- _To do_
Would you pull out every line of the material that contains the string "mathbb"?

(Provided material)

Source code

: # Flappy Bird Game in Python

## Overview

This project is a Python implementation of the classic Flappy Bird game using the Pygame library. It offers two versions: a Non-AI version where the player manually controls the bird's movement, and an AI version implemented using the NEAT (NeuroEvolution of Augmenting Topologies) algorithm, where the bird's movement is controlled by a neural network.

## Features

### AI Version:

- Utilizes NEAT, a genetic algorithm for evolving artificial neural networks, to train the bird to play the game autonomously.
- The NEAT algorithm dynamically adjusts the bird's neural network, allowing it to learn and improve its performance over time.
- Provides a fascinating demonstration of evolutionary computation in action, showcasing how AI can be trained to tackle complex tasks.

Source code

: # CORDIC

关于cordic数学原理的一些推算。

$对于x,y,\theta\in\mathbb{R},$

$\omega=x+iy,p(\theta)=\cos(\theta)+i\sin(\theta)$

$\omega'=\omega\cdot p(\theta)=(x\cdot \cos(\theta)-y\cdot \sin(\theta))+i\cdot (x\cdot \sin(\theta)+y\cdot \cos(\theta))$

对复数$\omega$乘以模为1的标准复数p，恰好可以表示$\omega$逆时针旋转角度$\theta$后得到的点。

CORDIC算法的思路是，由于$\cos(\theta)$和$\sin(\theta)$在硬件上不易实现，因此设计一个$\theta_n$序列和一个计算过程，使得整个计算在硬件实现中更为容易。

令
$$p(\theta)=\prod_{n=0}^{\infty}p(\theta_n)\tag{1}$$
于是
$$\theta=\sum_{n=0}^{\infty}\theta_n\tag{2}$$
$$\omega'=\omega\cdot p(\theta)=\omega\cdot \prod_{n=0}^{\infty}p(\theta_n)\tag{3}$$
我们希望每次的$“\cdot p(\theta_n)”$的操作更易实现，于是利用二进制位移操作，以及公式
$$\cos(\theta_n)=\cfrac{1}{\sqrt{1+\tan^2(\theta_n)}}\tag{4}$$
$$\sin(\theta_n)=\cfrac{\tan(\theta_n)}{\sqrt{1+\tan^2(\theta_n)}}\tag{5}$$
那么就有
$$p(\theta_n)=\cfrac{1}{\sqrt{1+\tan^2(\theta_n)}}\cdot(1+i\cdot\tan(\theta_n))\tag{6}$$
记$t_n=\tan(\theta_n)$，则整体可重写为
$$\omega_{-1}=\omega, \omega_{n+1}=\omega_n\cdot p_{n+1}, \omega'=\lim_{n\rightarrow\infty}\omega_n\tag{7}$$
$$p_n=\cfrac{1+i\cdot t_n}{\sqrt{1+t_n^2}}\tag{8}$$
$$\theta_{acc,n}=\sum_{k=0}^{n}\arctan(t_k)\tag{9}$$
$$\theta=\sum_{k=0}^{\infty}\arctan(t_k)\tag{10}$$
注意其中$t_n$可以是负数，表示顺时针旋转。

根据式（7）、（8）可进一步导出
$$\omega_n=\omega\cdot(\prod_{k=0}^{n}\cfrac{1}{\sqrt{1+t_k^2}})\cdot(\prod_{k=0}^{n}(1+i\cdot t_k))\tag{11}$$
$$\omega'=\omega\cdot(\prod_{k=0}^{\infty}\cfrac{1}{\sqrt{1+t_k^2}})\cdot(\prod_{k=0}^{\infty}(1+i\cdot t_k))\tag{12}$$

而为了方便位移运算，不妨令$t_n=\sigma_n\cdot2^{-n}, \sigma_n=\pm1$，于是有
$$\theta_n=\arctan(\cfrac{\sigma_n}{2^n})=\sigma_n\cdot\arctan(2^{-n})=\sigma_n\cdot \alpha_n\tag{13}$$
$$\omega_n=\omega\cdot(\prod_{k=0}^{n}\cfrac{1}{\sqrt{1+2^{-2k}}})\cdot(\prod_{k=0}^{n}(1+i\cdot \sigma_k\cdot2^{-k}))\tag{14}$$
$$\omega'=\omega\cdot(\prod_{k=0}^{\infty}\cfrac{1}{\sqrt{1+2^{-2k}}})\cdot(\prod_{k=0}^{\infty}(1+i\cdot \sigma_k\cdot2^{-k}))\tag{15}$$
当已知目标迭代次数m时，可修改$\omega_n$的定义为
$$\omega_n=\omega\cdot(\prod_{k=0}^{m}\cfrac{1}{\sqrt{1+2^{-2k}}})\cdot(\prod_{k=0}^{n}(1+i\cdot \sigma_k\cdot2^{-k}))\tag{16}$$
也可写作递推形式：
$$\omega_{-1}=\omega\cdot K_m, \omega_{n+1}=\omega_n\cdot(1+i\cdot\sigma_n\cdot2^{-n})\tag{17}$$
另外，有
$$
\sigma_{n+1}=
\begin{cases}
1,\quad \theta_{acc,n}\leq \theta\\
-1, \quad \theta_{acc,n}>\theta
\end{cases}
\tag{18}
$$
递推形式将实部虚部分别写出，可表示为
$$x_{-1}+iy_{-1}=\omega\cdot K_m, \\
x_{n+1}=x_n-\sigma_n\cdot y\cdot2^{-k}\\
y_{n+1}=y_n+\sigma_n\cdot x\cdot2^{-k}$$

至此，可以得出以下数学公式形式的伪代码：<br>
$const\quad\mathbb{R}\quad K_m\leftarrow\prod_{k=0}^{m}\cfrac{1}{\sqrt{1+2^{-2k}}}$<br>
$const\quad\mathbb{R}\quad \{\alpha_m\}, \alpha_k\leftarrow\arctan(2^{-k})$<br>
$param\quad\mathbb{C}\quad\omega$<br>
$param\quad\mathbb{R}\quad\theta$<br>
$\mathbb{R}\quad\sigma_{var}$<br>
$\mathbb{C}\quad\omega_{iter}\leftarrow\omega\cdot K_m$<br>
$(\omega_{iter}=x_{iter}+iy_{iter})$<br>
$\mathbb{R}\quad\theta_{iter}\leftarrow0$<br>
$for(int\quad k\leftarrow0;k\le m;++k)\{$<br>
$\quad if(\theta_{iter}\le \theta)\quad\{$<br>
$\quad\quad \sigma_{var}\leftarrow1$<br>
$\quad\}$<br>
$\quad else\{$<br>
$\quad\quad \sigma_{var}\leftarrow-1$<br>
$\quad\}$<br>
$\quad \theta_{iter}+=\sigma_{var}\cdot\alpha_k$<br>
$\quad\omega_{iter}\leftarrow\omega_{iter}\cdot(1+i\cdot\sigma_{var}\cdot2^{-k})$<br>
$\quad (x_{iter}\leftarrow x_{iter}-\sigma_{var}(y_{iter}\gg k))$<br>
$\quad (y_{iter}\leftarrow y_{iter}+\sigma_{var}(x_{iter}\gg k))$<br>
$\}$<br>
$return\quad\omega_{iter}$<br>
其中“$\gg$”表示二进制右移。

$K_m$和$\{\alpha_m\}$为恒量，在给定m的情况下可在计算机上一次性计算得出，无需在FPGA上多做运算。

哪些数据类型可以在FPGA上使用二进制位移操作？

(End Provided material)

- _Response area_
$对于x,y,\theta\in\mathbb{R},$
$const\quad\mathbb{R}\quad K_m\leftarrow\prod_{k=0}^{m}\cfrac{1}{\sqrt{1+2^{-2k}}}$<br>
$const\quad\mathbb{R}\quad \{\alpha_m\}, \alpha_k\leftarrow\arctan(2^{-k})$<br>
$param\quad\mathbb{C}\quad\omega$<br>
$param\quad\mathbb{R}\quad\theta$<br>
$\mathbb{R}\quad\sigma_{var}$<br>
$\mathbb{C}\quad\omega_{iter}\leftarrow\omega\cdot K_m$<br>
$\mathbb{R}\quad\theta_{iter}\leftarrow0$<br>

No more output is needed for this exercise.